Exercise brief: Repeat the records exactly, minus the pictures.

Provided entries:
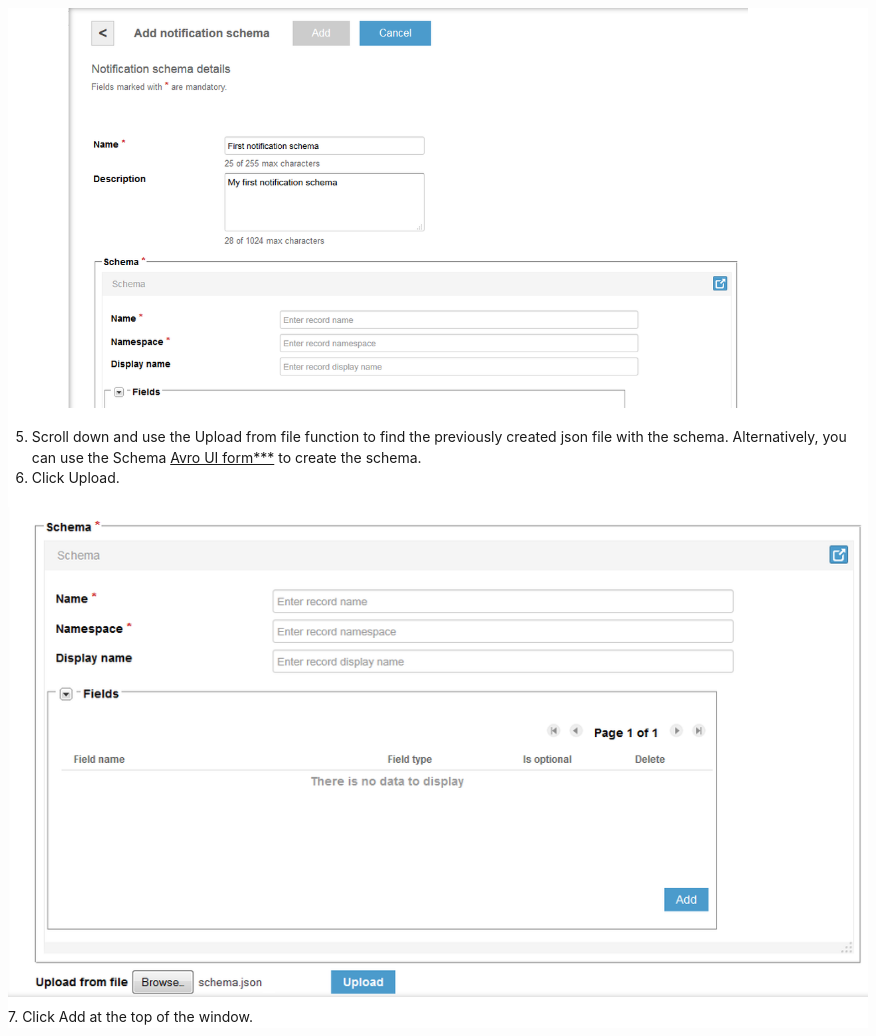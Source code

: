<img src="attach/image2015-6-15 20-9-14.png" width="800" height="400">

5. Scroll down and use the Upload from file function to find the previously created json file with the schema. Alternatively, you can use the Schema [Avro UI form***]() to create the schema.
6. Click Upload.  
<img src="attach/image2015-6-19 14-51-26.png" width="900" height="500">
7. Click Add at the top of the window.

Answer section:
Source code

:<img src="attach/image2015-6-15 20-9-14.png" width="800" height="400">

5. Scroll down and use the Upload from file function to find the previously created json file with the schema. Alternatively, you can use the Schema [Avro UI form***]() to create the schema.
6. Click Upload.  
<img src="attach/image2015-6-19 14-51-26.png" width="900" height="500">
7. Click Add at the top of the window.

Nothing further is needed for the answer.